→ **EXERCISE OBJECTIVE**
Write out word for word each line of the records, beginning at the first and stopping after the line with "A18 (2016); arXiv:1502.01593.". Leave the pictures out.
┌────────
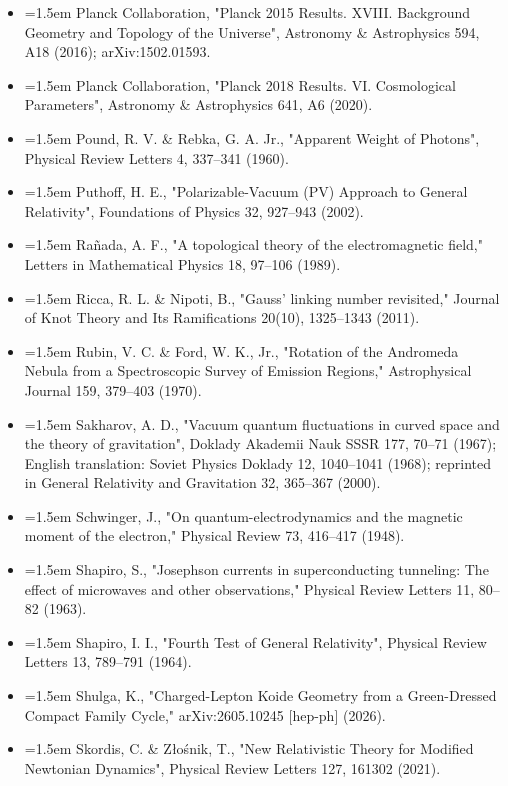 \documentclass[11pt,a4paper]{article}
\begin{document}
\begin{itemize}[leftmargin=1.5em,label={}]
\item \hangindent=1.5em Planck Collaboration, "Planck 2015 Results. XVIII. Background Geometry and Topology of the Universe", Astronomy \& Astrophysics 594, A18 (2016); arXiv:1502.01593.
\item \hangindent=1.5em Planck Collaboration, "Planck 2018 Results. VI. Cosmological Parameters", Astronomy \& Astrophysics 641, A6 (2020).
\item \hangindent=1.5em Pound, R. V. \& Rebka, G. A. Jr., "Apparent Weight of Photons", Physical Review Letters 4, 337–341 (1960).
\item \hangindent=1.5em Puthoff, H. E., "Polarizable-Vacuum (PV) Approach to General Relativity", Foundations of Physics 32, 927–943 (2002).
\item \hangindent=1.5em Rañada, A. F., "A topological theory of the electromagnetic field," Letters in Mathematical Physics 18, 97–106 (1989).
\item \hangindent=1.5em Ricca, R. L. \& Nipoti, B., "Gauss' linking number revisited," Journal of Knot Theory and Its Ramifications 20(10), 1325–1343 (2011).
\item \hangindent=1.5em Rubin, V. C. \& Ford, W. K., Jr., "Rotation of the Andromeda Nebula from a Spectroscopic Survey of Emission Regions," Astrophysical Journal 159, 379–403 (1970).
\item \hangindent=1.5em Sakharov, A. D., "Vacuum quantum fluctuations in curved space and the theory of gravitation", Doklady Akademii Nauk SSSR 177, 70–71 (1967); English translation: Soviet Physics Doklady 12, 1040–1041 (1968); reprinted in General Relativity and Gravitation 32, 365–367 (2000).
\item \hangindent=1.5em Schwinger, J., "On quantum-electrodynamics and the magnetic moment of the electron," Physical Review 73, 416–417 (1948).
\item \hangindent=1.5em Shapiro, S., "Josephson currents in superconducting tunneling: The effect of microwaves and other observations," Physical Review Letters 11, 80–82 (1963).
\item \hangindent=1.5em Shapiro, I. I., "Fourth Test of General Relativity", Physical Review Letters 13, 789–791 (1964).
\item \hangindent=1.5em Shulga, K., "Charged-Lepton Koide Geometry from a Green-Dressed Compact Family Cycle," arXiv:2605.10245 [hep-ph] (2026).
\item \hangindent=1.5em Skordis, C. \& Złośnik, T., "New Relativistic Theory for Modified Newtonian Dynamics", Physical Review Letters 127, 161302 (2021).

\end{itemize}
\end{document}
└────────
→ **EXERCISE ANSWER**
 \documentclass[11pt,a4paper]{article}
\begin{document}
\begin{itemize}[leftmargin=1.5em,label={}]
\item \hangindent=1.5em Planck Collaboration, "Planck 2015 Results. XVIII. Background Geometry and Topology of the Universe", Astronomy \& Astrophysics 594, A18 (2016); arXiv:1502.01593.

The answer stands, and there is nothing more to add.